▶
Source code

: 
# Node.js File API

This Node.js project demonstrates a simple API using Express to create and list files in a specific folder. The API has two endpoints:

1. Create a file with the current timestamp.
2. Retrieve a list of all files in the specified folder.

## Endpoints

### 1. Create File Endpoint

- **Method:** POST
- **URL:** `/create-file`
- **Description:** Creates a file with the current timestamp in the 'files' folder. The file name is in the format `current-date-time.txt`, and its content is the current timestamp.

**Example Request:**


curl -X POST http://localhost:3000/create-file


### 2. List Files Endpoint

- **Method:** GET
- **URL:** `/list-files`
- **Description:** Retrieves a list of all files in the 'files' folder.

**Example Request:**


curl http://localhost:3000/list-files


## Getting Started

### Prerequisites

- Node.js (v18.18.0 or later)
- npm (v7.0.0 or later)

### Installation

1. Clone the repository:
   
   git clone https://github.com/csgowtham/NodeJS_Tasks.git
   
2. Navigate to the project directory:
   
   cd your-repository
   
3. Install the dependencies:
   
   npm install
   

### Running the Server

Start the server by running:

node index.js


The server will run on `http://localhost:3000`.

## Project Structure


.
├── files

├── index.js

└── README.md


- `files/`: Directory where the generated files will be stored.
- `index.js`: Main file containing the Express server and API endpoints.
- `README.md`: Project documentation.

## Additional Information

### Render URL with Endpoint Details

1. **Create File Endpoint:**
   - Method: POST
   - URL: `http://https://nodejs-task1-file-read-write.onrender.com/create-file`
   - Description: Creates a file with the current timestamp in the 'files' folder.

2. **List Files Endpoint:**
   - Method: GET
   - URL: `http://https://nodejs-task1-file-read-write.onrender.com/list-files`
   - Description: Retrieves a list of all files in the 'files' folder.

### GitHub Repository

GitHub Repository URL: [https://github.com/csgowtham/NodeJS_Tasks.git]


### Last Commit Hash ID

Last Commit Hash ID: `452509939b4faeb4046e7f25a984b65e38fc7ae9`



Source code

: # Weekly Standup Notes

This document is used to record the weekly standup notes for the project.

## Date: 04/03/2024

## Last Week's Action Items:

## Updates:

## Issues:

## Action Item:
◀
In the data above, which lines lie between the line with "will be stored." and the line with "- Method: GET", inclusive? Print those lines exactly and nothing else.

_Task response_.
- `files/`: Directory where the generated files will be stored.
- `index.js`: Main file containing the Express server and API endpoints.
- `README.md`: Project documentation.

## Additional Information

### Render URL with Endpoint Details

1. **Create File Endpoint:**
   - Method: POST
   - URL: `http://https://nodejs-task1-file-read-write.onrender.com/create-file`
   - Description: Creates a file with the current timestamp in the 'files' folder.

2. **List Files Endpoint:**
   - Method: GET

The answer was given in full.